══ Given data

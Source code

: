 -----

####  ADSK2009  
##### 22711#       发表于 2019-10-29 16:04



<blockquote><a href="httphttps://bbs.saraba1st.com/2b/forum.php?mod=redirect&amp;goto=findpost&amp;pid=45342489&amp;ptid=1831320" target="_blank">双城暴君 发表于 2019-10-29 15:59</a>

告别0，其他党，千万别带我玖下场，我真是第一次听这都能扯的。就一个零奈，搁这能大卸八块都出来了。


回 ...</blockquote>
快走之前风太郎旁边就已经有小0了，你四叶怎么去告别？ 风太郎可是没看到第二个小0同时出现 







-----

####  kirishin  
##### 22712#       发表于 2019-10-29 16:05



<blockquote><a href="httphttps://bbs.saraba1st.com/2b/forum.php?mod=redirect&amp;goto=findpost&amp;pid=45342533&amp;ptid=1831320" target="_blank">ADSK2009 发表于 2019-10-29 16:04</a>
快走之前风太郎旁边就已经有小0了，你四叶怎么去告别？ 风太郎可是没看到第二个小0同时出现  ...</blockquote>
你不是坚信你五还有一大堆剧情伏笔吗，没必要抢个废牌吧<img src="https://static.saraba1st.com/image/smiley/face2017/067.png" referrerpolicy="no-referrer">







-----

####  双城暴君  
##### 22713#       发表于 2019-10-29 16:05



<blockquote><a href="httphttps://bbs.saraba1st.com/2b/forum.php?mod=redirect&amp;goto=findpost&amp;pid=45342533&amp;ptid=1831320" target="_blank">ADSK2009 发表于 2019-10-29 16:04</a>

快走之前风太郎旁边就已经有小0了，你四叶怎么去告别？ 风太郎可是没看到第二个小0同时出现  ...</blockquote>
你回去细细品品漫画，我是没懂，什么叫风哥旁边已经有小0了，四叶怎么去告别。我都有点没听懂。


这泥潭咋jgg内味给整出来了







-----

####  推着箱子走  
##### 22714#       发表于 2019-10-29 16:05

════

→ Assigned task
Please determine how many lines of the records above include the word "双城暴君", replying with a number alone.

→ Solution to this task
2